From such an early age we’re taught to be competitive.  Constantly comparing ourselves to peers, being bench-marked against the norm, aspiring to the elite, distancing ourselves from the “under-performers” that I think throwing yourself into a non-competitive discipline like yoga can be quite a distressing experience.  You can’t help but have expectations, and feel disappointed with yourself.  At times you feel resentful to western society for making you sit upright in chairs for all those years.  If we had squatted around the dinner table like the majority of the world’s population, then perhaps those hip-openers wouldn’t be so flipping painful.

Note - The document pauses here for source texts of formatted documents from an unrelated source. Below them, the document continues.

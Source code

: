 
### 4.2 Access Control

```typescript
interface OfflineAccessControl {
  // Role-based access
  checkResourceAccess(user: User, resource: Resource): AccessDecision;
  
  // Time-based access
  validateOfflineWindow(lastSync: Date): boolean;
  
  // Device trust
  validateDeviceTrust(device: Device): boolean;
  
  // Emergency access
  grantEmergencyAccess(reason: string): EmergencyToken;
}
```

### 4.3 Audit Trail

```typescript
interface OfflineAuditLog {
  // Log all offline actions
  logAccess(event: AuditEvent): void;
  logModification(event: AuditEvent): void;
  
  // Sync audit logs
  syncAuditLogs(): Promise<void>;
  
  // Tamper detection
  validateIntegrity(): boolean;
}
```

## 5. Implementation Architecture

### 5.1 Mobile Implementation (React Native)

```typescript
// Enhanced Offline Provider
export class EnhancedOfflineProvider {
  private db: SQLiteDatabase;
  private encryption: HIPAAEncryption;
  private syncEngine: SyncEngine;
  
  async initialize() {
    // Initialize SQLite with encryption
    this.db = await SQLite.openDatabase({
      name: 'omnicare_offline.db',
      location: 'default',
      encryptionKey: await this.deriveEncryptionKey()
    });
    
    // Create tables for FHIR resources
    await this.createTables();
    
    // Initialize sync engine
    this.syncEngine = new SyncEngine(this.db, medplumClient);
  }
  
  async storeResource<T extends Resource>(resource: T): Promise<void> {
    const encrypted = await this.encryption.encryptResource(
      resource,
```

But then,with time, something starts to shift.  You’re all standing in a room facing forwards.  The greeting banter has faded, afternoon plans put to one side, you pull your bodies in, start to feel the deep breaths filling your chest, ribs expanding upwards and outwards, eyes half-focused on a point a few meters in front of you.   Everyone around you disappears, and I don’t know what the yoga or biological terms are, but when its going well, it feels like the breath is a generator, creating all this energy and heat that you begin to channel into movement, and each movement is so fundamental, so precise, that it propels you into this state of intense awareness of self.  With running and cycling, I let my legs, my heart-rate, the ticking clock carry me.  With yoga, and sometimes swimming too, it’s more basic than that.

With all the competitiveness drilled into me, I push myself too hard, start to feel almost panicky at times when my breath doesn’t match the correct movement.  What Radha taught me today, in our afternoon intensive session, is that you should never feel that way.  Breath comes first, movement second.  Ordinarily, if I’m feeling out of shape, I’d take my bike out twice a week, and force myself up that hill that made my heart want to explode, sign up to every spinning session before the sun came up, and do interval training in the gym.  Push through pain, feel sick, break new boundaries.  I’ve got to undo all of that.

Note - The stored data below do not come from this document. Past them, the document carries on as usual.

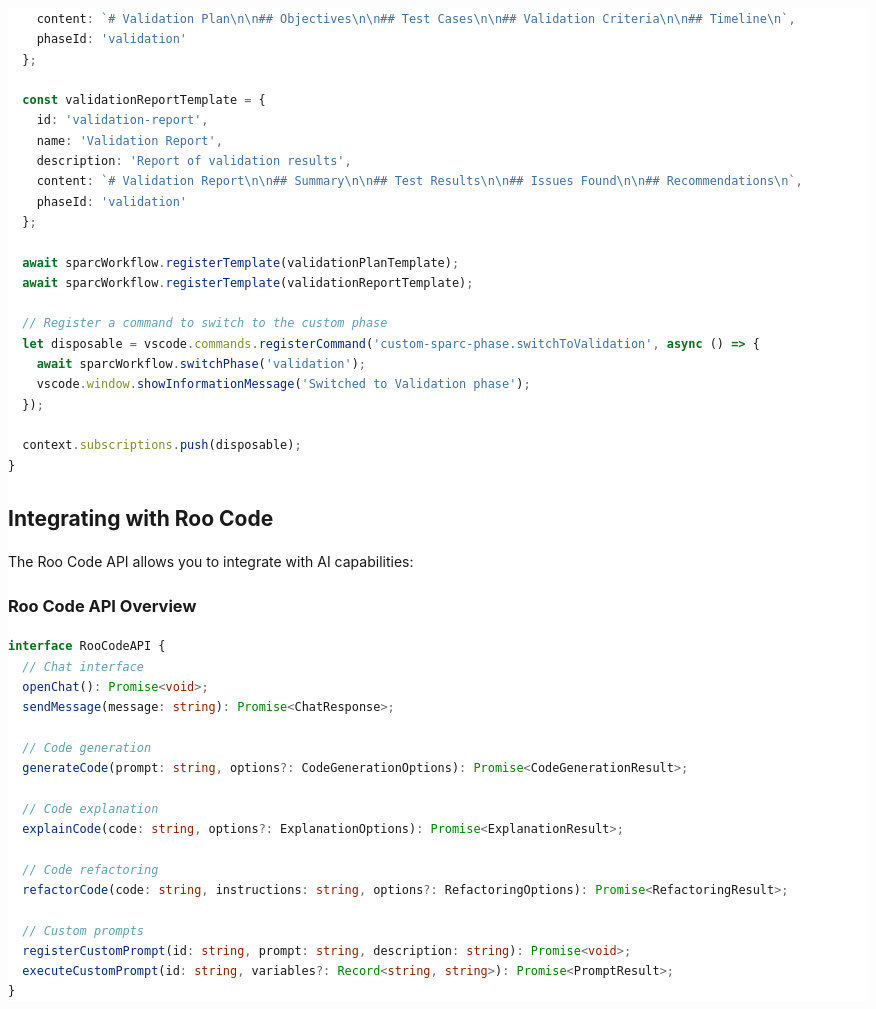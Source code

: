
 ```typescript
    content: `# Validation Plan\n\n## Objectives\n\n## Test Cases\n\n## Validation Criteria\n\n## Timeline\n`,
    phaseId: 'validation'
  };
  
  const validationReportTemplate = {
    id: 'validation-report',
    name: 'Validation Report',
    description: 'Report of validation results',
    content: `# Validation Report\n\n## Summary\n\n## Test Results\n\n## Issues Found\n\n## Recommendations\n`,
    phaseId: 'validation'
  };
  
  await sparcWorkflow.registerTemplate(validationPlanTemplate);
  await sparcWorkflow.registerTemplate(validationReportTemplate);
  
  // Register a command to switch to the custom phase
  let disposable = vscode.commands.registerCommand('custom-sparc-phase.switchToValidation', async () => {
    await sparcWorkflow.switchPhase('validation');
    vscode.window.showInformationMessage('Switched to Validation phase');
  });
  
  context.subscriptions.push(disposable);
}
```

## Integrating with Roo Code

The Roo Code API allows you to integrate with AI capabilities:

### Roo Code API Overview

```typescript
interface RooCodeAPI {
  // Chat interface
  openChat(): Promise<void>;
  sendMessage(message: string): Promise<ChatResponse>;
  
  // Code generation
  generateCode(prompt: string, options?: CodeGenerationOptions): Promise<CodeGenerationResult>;
  
  // Code explanation
  explainCode(code: string, options?: ExplanationOptions): Promise<ExplanationResult>;
  
  // Code refactoring
  refactorCode(code: string, instructions: string, options?: RefactoringOptions): Promise<RefactoringResult>;
  
  // Custom prompts
  registerCustomPrompt(id: string, prompt: string, description: string): Promise<void>;
  executeCustomPrompt(id: string, variables?: Record<string, string>): Promise<PromptResult>;
}
```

Tomorrow, I slow down, I breathe deeply and steadily, and move at my own pace.  If it takes me a month to get through the standing sequence alone, then so be it.  Radha told us that it doesn’t matter if we don’t get everything right straight away.  With all the breath, bandahs, individual limitations and niggles, it’s about planting lots of  seeds of understanding, and in time…yes…in time…they surface.

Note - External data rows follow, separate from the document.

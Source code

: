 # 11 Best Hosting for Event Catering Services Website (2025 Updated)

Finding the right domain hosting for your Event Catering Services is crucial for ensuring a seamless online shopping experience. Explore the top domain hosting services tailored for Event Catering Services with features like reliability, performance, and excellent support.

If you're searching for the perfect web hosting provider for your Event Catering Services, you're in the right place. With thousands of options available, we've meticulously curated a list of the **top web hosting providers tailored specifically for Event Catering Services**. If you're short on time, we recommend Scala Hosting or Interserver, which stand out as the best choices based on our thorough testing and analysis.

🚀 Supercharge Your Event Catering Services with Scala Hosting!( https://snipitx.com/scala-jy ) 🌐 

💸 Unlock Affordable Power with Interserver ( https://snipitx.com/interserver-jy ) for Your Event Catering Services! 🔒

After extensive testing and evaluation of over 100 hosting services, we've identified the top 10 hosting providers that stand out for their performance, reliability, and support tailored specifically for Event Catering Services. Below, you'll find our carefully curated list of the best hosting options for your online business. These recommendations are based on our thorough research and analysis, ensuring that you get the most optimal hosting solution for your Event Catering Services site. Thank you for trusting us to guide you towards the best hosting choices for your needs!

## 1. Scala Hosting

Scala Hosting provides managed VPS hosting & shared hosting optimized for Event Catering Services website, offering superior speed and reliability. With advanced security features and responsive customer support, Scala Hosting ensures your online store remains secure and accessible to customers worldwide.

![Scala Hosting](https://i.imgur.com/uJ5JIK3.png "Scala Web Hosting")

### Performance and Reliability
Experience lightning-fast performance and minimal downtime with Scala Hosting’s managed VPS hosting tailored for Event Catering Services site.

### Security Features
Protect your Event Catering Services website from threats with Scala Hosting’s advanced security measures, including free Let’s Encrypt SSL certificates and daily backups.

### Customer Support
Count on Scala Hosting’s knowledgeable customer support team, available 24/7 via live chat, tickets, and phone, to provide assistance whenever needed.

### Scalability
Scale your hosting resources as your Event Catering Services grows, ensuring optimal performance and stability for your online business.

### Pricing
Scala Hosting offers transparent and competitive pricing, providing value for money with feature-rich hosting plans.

I feel like today, it was the understanding of non-competitiveness that finally surfaced, and learning to be patient with myself.  I’ve got years ahead of me to develop my practice, and when I watched one of the advanced students demonstrating to us beginners what the ideal Suryanamskara A and B should look like, I felt completely and utterly inspired.  She looked so amazingly graceful and strong, that I figured its worth taking all the time I need to get it right.